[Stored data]
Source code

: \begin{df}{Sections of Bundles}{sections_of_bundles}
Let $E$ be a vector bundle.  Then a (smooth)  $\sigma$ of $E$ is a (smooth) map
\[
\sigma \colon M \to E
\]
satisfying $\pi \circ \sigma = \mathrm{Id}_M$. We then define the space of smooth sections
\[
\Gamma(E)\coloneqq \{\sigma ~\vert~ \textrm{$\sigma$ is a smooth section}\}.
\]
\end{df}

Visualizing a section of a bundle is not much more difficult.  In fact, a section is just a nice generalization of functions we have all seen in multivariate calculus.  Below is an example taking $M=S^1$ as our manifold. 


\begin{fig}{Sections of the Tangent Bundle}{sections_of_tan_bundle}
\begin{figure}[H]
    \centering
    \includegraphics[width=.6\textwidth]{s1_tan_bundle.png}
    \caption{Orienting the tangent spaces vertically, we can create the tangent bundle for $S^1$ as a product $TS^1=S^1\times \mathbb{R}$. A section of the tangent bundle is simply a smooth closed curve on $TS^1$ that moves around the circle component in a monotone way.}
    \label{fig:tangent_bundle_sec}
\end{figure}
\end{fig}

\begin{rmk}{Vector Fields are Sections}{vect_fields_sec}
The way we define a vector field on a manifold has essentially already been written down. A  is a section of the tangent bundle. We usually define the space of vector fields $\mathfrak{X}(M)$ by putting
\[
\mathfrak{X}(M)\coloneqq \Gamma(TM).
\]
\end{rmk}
---
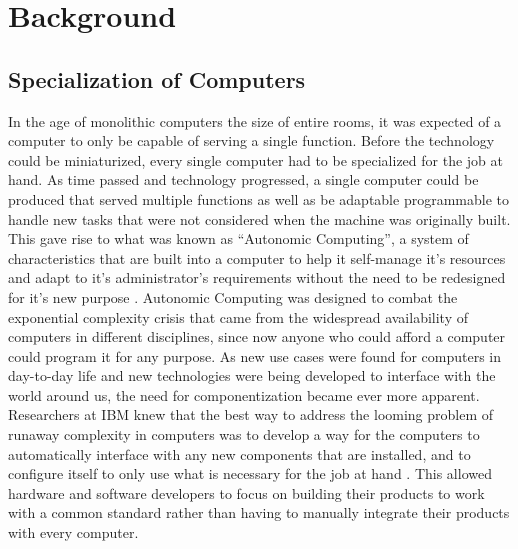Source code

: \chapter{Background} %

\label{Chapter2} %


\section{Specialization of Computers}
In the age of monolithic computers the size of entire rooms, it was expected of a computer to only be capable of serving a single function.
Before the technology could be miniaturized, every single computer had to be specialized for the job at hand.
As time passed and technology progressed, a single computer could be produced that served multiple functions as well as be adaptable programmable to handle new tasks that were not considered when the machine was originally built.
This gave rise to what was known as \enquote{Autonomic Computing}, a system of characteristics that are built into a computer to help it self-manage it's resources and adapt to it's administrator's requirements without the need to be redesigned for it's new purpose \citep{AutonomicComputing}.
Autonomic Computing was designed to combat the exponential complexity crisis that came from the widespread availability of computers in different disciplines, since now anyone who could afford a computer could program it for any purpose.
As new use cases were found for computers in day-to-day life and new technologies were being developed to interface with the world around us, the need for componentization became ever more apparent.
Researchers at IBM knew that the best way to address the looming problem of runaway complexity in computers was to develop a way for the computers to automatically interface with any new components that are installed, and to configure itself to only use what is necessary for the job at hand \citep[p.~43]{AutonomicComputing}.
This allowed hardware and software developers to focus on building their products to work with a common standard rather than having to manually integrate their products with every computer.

- _Aim of the exercise_
Look through the data above. Each line containing the word "label" needs to be copied.

- _Answer to this task_
    \label{fig:tangent_bundle_sec}
\label{Chapter2} %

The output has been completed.